* [WHAT YOU NEED TO DO]:
From the data, return each line holding the word "description".
*** RECORDS PROVIDED
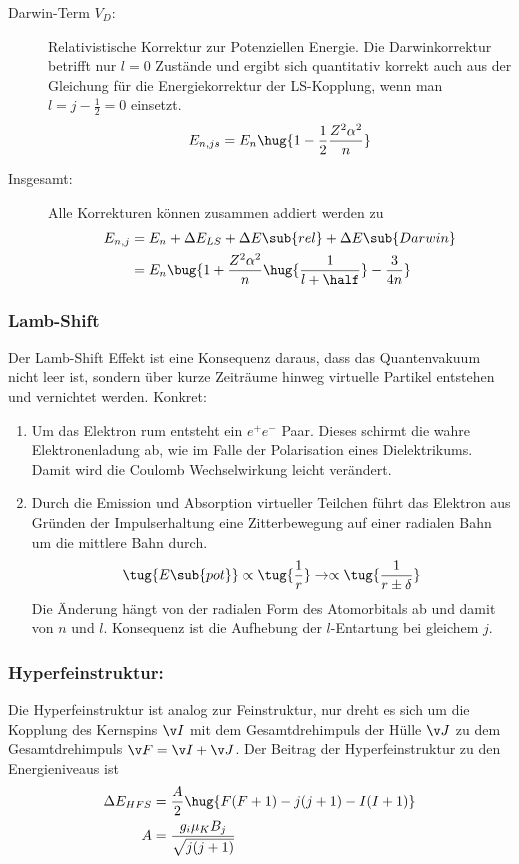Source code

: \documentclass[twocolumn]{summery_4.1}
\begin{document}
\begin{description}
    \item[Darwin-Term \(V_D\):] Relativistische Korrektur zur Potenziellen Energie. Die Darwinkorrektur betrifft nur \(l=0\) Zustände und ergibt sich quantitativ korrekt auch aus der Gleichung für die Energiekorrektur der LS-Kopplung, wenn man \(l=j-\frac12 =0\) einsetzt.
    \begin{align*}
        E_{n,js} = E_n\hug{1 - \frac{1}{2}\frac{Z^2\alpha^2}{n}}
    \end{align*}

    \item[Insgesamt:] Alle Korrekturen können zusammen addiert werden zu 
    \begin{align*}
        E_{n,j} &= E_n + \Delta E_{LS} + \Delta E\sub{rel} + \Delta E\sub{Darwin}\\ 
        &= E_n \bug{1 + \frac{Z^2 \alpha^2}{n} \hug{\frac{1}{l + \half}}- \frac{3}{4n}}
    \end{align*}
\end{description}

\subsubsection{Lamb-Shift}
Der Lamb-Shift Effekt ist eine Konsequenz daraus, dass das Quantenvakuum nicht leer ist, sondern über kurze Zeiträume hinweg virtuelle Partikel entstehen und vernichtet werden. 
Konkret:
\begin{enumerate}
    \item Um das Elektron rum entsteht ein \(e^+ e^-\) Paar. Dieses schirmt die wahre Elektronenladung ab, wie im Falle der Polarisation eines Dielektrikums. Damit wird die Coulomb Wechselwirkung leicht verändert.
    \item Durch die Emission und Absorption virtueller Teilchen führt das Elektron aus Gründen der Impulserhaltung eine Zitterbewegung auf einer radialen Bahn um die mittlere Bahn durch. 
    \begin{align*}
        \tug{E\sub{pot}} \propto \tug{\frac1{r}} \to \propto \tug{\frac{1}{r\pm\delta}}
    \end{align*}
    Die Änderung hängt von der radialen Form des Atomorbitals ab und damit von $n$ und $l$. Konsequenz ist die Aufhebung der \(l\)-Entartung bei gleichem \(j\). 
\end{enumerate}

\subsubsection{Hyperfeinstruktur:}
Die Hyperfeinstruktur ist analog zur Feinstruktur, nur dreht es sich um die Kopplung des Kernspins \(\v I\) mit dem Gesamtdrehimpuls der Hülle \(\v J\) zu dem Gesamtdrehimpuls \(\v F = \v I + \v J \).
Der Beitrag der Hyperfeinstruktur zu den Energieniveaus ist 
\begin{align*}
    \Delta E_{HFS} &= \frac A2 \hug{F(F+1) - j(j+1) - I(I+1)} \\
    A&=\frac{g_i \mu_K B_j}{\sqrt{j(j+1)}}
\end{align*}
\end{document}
******
* [TASK SOLUTION]:
\begin{description}
\end{description}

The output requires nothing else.